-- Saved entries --
▼▼▼

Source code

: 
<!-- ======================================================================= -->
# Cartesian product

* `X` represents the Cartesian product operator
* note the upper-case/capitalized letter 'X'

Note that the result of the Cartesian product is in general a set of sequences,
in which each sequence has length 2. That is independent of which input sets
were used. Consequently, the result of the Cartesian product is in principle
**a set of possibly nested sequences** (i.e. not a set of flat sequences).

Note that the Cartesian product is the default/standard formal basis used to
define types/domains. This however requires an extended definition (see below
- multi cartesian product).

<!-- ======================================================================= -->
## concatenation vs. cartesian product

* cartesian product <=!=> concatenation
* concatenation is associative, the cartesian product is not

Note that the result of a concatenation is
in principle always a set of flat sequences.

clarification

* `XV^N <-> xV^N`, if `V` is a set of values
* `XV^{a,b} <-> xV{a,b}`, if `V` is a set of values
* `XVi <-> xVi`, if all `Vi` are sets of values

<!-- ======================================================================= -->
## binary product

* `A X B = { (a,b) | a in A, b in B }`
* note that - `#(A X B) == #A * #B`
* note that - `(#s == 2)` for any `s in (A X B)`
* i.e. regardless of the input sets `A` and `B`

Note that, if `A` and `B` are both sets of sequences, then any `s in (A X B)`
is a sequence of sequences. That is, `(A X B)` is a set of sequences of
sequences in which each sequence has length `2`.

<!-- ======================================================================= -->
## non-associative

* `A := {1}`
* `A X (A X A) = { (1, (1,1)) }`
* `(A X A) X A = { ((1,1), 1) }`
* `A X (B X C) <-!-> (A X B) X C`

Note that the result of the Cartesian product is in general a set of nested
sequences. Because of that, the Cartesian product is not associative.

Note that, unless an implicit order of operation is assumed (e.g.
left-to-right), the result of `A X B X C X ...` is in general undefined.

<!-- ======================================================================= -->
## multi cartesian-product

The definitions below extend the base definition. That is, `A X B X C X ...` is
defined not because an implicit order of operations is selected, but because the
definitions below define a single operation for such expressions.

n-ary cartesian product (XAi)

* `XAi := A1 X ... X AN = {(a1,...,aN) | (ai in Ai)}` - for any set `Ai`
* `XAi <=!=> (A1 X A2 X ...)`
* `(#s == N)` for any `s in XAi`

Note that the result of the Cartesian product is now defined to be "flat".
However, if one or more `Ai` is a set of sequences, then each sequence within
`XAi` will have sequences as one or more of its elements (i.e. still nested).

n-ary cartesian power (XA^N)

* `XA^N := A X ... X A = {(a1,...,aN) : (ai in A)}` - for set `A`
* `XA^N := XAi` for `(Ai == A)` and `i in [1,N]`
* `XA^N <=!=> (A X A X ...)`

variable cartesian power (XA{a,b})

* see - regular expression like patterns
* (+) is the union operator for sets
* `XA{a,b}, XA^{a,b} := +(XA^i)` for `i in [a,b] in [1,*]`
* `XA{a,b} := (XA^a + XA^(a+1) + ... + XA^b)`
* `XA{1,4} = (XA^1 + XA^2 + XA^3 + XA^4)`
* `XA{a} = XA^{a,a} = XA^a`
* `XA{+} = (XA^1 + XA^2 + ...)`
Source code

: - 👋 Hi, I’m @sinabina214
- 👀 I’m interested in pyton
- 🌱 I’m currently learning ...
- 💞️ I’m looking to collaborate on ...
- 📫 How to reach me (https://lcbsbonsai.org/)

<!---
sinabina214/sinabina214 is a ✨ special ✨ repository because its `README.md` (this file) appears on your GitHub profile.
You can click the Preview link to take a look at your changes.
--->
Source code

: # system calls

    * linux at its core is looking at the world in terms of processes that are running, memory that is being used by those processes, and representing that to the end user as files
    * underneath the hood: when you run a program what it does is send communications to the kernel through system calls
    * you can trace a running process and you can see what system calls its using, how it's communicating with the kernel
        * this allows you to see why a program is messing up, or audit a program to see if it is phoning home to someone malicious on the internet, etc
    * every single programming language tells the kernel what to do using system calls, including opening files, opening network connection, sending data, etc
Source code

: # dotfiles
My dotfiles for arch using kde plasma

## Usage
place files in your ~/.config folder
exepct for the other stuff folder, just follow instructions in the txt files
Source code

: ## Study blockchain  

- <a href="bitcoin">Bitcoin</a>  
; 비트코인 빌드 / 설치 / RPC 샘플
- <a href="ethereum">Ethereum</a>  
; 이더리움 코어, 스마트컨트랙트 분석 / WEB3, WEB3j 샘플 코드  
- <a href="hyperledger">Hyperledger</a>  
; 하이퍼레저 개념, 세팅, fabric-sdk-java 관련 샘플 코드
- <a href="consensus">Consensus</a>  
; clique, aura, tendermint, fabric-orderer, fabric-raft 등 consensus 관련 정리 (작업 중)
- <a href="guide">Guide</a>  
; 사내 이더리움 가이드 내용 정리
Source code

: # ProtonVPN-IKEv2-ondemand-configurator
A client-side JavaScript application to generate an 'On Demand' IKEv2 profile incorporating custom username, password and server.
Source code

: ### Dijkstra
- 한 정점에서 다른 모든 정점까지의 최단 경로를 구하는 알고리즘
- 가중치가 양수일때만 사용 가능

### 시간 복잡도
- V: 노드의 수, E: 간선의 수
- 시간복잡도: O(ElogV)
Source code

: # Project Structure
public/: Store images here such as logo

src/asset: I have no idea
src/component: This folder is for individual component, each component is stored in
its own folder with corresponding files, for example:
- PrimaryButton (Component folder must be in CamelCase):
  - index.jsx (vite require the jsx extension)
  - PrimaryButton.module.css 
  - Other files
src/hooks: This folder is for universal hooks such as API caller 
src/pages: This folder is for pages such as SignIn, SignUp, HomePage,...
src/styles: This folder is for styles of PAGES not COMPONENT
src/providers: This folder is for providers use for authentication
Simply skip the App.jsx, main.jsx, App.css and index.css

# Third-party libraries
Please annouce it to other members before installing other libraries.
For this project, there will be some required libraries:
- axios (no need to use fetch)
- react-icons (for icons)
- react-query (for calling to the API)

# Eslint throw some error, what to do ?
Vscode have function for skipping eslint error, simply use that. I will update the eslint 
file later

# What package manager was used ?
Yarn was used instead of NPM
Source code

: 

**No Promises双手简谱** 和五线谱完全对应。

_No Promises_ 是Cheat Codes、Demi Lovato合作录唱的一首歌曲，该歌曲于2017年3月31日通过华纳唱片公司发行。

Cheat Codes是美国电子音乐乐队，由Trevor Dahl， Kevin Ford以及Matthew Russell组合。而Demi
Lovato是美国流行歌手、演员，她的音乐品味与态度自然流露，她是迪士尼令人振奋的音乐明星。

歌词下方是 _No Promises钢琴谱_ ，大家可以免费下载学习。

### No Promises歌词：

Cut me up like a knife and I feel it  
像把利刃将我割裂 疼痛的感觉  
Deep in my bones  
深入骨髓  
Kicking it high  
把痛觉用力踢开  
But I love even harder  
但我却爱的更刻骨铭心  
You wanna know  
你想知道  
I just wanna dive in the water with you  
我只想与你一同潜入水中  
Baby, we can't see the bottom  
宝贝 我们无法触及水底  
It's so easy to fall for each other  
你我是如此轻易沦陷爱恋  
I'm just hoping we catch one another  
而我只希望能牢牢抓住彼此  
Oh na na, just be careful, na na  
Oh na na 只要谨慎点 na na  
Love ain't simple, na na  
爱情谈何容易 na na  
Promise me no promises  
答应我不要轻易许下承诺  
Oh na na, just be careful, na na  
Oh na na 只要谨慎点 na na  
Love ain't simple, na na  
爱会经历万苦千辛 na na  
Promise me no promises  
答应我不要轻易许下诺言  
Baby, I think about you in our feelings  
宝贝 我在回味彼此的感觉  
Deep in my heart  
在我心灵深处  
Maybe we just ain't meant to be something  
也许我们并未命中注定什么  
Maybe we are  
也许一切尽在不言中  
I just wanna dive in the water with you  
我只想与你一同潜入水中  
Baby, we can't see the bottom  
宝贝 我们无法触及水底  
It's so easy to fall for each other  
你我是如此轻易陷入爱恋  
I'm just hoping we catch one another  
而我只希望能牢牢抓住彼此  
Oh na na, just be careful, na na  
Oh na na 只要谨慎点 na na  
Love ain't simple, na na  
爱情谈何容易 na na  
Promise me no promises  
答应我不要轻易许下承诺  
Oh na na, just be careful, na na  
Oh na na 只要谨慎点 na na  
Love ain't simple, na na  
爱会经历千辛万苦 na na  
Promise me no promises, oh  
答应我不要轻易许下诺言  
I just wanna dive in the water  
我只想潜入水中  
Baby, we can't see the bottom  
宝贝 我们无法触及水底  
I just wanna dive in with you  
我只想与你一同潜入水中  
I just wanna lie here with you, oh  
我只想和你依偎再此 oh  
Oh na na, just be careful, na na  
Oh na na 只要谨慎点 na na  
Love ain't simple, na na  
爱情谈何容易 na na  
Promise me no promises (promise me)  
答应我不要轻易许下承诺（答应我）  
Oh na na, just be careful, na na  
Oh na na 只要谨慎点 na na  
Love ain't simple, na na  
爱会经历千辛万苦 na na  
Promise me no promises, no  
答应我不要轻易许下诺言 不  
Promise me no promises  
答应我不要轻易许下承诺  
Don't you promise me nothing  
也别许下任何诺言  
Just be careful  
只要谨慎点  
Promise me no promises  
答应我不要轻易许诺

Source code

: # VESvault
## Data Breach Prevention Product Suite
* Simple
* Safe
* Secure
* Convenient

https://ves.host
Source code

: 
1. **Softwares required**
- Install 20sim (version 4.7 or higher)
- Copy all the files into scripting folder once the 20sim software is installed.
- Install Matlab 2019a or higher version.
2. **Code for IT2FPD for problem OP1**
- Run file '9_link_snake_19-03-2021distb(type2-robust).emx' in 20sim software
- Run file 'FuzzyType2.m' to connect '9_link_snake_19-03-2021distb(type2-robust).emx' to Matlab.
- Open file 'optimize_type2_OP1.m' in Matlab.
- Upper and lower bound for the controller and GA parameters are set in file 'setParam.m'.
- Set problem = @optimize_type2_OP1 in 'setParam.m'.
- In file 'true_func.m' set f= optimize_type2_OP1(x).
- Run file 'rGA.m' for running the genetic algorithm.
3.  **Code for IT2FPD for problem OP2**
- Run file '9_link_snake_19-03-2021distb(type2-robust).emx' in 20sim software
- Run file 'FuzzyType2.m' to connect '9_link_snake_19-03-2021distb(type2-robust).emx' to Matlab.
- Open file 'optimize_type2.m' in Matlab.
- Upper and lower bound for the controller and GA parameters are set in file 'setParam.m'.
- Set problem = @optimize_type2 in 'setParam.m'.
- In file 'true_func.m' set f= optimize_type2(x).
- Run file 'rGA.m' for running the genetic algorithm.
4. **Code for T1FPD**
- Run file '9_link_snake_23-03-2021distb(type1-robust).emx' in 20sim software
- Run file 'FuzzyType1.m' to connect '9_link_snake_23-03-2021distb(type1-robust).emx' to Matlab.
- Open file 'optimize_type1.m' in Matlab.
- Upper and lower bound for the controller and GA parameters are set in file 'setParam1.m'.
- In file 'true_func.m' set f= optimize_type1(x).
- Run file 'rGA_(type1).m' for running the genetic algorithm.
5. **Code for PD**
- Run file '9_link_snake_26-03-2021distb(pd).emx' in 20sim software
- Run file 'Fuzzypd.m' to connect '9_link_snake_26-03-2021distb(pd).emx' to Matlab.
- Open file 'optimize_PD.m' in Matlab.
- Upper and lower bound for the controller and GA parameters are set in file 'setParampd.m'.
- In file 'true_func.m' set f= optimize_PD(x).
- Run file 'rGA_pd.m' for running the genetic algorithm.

▲▲▲

-- Exercise aim --
Using the records above, set down exactly the lines from the one with "src/component: This folder" through the one with "- index.jsx (vite", inclusive, and nothing more.

-- Output for this exercise --
src/component: This folder is for individual component, each component is stored in
its own folder with corresponding files, for example:
- PrimaryButton (Component folder must be in CamelCase):
  - index.jsx (vite require the jsx extension)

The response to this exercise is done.